So in a sense func(T) bool and Set[T] are “the same thing”. We can transform a question about one into a question about the other and back.

As we observed above it is important how a boolean function is given. To take that into account we have to also convert boolean operators into set operations:

// Union(s, t) contains all elements which are in s *or* in t.
func Union(s, t Set[T]) Set[T] {
return MakeSet(func(v T) bool {
return s.Contains(v) || t.Contains(v)
})
}

// Intersect(s, t) contains all elements which are in s *and* in t.
func Intersect(s, t Set[T]) Set[T] {
return MakeSet(func(v T) bool {
return s.Contains(v) && t.Contains(v)
})
}

// Complement(s) contains all elements which are *not* in s.
func Complement(s Set[T]) Set[T] {
return MakeSet(func(v T) bool {
return !s.Contains(v)
})
}


And back:

// Or creates a function which returns if f or g is true.
func Or(f, g func(T) bool) func(T) bool {
return MakeFunc(Union(MakeSet(f), MakeSet(g)))
}

// And creates a function which returns if f and g are true.
func And(f, g func(T) bool) func(T) bool {
return MakeFunc(Intersect(MakeSet(f), MakeSet(g)))
}

// Not creates a function which returns if f is false
func Not(f func(T) bool) func(T) bool {
return MakeFunc(Complement(MakeSet(f)))
}


The takeaway from all of this is that constructing a set using Union, Intersect and Complement is really the same as writing a boolean function using ||, && and !.

And proving that a set constructed in this way is empty is the same as proving that a corresponding boolean function is never true.

And because checking that a boolean function is never true is NP-complete, so is checking if one of the sets constructed like this.

With this, let us look at the specific sets we are interested in.

## Basic interfaces as type sets#

Interfaces in Go are used to describe sets of types. For example, the interface

type S interface {
X()
Y()
Z()
}


is “the set of all types which have a method X() and a method Y() and a method Z()”.
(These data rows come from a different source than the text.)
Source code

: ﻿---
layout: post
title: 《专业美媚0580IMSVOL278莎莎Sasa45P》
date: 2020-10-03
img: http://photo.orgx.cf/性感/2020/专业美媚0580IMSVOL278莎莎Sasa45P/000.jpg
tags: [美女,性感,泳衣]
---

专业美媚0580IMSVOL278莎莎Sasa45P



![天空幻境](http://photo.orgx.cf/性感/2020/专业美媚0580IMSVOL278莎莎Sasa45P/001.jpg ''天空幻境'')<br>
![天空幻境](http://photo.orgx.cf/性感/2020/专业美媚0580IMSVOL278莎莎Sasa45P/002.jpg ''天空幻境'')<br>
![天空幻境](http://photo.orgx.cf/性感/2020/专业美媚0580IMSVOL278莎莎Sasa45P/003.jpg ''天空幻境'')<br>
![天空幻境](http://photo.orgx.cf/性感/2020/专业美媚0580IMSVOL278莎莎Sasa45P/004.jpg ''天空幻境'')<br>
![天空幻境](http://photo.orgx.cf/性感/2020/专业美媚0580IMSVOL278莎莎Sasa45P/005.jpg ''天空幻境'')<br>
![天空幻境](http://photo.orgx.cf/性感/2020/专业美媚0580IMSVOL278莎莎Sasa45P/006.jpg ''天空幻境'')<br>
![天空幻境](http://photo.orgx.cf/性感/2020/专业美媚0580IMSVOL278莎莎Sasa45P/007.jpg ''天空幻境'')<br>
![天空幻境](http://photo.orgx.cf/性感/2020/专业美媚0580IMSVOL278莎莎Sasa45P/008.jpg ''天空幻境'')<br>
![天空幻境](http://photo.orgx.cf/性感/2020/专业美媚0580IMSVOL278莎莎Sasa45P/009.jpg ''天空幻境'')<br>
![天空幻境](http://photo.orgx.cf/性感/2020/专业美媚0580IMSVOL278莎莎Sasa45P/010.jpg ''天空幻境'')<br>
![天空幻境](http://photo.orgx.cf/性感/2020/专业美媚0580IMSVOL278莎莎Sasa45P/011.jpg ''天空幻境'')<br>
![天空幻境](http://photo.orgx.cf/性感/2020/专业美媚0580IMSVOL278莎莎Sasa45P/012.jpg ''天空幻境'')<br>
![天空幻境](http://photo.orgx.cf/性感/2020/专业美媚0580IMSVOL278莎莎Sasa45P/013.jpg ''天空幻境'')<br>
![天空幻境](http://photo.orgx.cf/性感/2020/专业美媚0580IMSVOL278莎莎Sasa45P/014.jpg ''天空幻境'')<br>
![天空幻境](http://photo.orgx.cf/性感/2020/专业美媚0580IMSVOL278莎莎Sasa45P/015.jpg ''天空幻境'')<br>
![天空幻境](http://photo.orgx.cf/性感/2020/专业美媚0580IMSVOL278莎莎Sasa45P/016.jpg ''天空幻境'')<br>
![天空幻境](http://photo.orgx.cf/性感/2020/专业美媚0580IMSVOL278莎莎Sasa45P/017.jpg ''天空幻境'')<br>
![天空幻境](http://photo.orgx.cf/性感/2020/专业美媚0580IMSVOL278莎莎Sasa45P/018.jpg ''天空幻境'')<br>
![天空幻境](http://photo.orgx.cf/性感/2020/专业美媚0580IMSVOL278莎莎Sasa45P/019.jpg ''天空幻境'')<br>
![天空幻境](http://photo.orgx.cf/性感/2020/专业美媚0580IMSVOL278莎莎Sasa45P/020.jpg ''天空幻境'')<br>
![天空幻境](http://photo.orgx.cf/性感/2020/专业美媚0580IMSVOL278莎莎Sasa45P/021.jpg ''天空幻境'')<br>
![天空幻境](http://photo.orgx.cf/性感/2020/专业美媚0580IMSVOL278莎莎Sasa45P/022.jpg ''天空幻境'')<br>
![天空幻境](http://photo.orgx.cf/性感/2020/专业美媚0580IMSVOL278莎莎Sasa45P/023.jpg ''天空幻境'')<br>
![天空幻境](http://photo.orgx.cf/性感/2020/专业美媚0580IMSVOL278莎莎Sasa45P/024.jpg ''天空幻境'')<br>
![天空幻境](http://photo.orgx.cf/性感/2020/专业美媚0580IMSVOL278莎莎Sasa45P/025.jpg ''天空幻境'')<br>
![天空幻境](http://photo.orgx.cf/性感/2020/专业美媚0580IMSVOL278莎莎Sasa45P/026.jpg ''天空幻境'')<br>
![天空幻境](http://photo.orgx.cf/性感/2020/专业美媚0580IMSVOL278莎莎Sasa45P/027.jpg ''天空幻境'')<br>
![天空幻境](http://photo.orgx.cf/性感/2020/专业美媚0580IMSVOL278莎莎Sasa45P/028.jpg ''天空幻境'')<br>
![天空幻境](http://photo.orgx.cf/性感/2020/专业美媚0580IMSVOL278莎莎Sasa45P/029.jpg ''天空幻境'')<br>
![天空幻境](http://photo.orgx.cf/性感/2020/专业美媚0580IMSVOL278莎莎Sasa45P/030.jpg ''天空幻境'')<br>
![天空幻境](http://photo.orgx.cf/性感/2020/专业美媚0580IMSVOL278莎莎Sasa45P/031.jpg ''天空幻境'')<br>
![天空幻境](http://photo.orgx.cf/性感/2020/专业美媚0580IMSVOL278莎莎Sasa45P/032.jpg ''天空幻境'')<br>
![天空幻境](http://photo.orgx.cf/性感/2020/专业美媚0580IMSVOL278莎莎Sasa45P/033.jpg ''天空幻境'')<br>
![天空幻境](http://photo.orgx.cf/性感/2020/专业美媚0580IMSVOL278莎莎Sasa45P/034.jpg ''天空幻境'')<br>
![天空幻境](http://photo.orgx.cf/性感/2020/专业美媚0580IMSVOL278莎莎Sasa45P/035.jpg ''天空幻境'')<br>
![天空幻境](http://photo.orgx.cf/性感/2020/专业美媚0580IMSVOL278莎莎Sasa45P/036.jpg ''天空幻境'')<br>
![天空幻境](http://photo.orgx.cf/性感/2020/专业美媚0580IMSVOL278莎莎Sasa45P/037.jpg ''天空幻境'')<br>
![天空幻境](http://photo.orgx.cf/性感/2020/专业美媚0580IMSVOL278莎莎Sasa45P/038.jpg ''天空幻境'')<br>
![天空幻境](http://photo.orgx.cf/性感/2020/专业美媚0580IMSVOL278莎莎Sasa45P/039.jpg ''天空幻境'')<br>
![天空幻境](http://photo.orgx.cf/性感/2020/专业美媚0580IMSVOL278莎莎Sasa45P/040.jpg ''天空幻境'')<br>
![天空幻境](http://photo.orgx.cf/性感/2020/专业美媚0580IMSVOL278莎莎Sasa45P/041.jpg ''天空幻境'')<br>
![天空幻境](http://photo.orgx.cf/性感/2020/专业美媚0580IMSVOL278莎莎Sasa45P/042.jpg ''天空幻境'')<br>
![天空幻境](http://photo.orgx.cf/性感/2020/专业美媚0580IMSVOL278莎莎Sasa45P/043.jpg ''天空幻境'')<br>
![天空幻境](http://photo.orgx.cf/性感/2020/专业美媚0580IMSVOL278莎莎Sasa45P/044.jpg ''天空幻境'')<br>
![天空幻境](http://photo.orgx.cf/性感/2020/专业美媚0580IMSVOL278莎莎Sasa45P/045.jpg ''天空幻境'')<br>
We can also express set intersection, using interface embedding:

type S interface { X() }
type T interface { Y() }
type U interface {
S
T
}


This expresses the intersection of S and T as an interface. Or we can view the property “has a method X()” as a boolean variable and think of this as the formula x && y.

Surprisingly, there is also a limited form of negation. It happens implicitly, because a type can not have two different methods with the same name. Implicitly, if a type has a method X() it does not have a method X() int for example:

type X interface { X() }
type NotX interface{ X() int }


There is a small snag: A type can have neither a method X() nor have a method X() int. That’s why our negation operator is limited. Real boolean variables are always either true or false, whereas our negation also allows them to be neither. In mathematics we say that this logic language lacks the law of the excluded middle (also called “Tertium Non Datur” - “there is no third”). For this section, that does not matter. But we have to worry about it later.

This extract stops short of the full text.